Tuesday, December 04, 2012

Comment of the Week

Here are this week's contenders:

Comment #1: a new comment on your post "Columbia University MFA Students to Get Equity Sta...":

I'm really gonna come down on the "Giving Union Membership to Graduates is a bad idea" side of the fence. While giving students the opportunity to gain downtown Manhattan exposure and giving them a fast-track into the union, there are several issues. (1) As Shannon put it, being in the union too quickly may limit both actors and stage managers to only taking union jobs. They may get better training and possibly more steady employment from non-union, which would be off-limits. (2) Joining Equity is expensive - a $1200 investment. This production is not paying the students, so that's an extra chunk of change to drop simply to be in the show. What are they going to do if they refuse, drop out of the show? This seems like a ploy for Equity to gain more new members on a steady stream. (3) Equity is a mark of being ready to compete as a theatre professional. As an Equity SM, for example, you're going to submit to the same jobs as 40-50 year old stage managers with a LOT more experience than you have, and are expected to be the same caliber if you want to work. Some students may not be ready for that, and would value the non-union experiences to get their feet wet.
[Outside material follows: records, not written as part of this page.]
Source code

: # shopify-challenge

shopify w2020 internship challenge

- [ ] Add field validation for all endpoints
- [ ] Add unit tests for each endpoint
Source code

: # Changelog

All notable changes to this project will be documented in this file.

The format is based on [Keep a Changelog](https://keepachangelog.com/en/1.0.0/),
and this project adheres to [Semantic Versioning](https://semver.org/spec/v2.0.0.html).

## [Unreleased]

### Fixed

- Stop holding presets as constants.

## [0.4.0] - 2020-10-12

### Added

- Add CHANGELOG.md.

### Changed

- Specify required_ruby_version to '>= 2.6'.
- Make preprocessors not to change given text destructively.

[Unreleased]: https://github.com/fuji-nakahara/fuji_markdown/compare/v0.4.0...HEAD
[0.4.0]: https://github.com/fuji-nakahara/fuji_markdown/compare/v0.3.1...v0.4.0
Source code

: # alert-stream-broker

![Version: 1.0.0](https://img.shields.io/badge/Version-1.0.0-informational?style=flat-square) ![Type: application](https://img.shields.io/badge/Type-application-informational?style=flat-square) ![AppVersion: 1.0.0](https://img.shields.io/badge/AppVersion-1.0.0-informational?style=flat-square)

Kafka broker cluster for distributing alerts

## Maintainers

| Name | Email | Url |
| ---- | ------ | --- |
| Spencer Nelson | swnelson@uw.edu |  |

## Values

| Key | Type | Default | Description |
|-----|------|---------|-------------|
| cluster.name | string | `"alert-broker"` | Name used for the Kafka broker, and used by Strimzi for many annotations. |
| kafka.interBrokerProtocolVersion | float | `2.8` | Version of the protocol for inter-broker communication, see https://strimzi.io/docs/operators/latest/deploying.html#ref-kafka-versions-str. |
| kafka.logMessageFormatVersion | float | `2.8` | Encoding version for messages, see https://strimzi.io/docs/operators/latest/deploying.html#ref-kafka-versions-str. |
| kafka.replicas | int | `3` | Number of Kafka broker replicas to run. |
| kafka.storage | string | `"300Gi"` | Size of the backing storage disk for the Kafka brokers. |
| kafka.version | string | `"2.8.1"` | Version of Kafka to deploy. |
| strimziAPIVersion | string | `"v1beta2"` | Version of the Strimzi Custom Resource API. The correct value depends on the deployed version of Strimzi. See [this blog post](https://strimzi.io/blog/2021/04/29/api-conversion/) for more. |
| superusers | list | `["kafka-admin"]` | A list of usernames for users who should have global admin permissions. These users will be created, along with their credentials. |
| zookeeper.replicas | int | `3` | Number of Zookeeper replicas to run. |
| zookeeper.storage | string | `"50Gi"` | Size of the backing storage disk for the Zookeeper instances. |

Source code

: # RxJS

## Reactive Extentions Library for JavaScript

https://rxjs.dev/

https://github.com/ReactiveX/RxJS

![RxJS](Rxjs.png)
For students who do wish to join Equity, I would encourage them to audition for jobs that either will immediately bring them into the union or to join the Equity Membership Candidate program and build up apprenticeship weeks to get the experience they need to compete in the union space. 
Comment #2: a new comment on your post "Should Universities Let College Athletes Major In ...":
The real kicker about this article is the reference to art conservatory programs (like ours here at CMU). I grew up in an area that loved sports and didn't understand the arts, so I personally have a distaste for single minded sports oriented people. But, personal feelings aside, people should be allowed to have a "sports" major. It really is only fair that both art/theatre and sport majors concentrate so heavily on what we'd like to do (even if the top positions are unfeasible for all of us to achieve). And, the fantastic thing about college and most liberal arts programs is that with an undergraduate degree, a job can be found that isn't in your major. Even though we're all attending a theatre conservatory, it's feasible for us to find jobs in music, event companies, business, marketing, and a number of other fields. A sports major could also find jobs in such a manner. Majoring in something so specific can be a bit of a risk, but we take that risk everyday, and I think that risk is a reasonable one. I can't imagine not doing theatre, and there are plenty of people out there who can't imagine not playing their favorite sport.  
Comment #3: a new comment on your post "New Hobbit Video Diary Shows The Strain Of Post-Pr...":
This video was amazing!! I was just blown away by how they broke everything down sooo small. Example like the sound there were like 5 different sounds departments to make sure the "sound was correct". Also the Beard guys were crazy. Focusing on beard hairs to make sure everything flows just right with the environment in the film, WOW!!! I do not know what to say besides I AM BLOWN AWAY!!! I will have to watch the other videos in that series!!! Also the music recording the artist are sight reading!!!! SIGHT READING!!!! THAT IS AMAZING!! I AM BREATHLESS!! 
Comment #4: a new comment on your post "Where the Girls Aren’t: Geena Davis Aims to Smash ...":
What a powerful video, and an incredibly thought-provoking article. I never really considered how much TV impacts the young girls of today, because I was much more of a go-play-outside kid than a sit-on-the-couch-and-watch-TV kid. But there are so many little girls out there whose parents place them in front of the television so that they will be entertained and keep out of the way, that it truly is important to consider what exactly is being put in front of them, and what they are getting from the characters that they are bound to identify with. And perusing kids' shows and movies, I completely agree with Geena Davis. It's weird to see women in positions of power and confidence in the workforce; they are just included to look good and move the plot along as one or more of them men in the show have something to do with her. If girls are really spending seven hours a day in front of the TV (which should also be fixed), the shows should be used to educate them and empower them, which is definitely not happening right now.  
Comment #5: a new comment on your post "No students move following CU dorm segregation for...":
Why would you want to move into dorms for only people who have gun permits? If you are living on campus you just should not be allowed to own a gun. I think that this is ridiculous. Even if you have a valid permit to have a concealed gun, you should not be allowed to have them on the school compounds. Yes, people will defy the rules and have guns either way in the dorms where guns are banned, however doing this could also eventually cause more damage than good. Everyone who owns a gun does't naturally become a killer and not every one who owns a gun will start shooting up the school. However maybe the issue here is having greater physical and technological security. What if someone who has a valid gun and a certificate of good character loses it and goes on a killing rampage? There is no need for guns on campus. If you already have a permit, them keep your guns in your house where you reside and not in your dorm/on your person. You are at school to learn and that does not include having a gun. I think that all who desire having guns should have to live off campus.
Put your votes in this post's comments.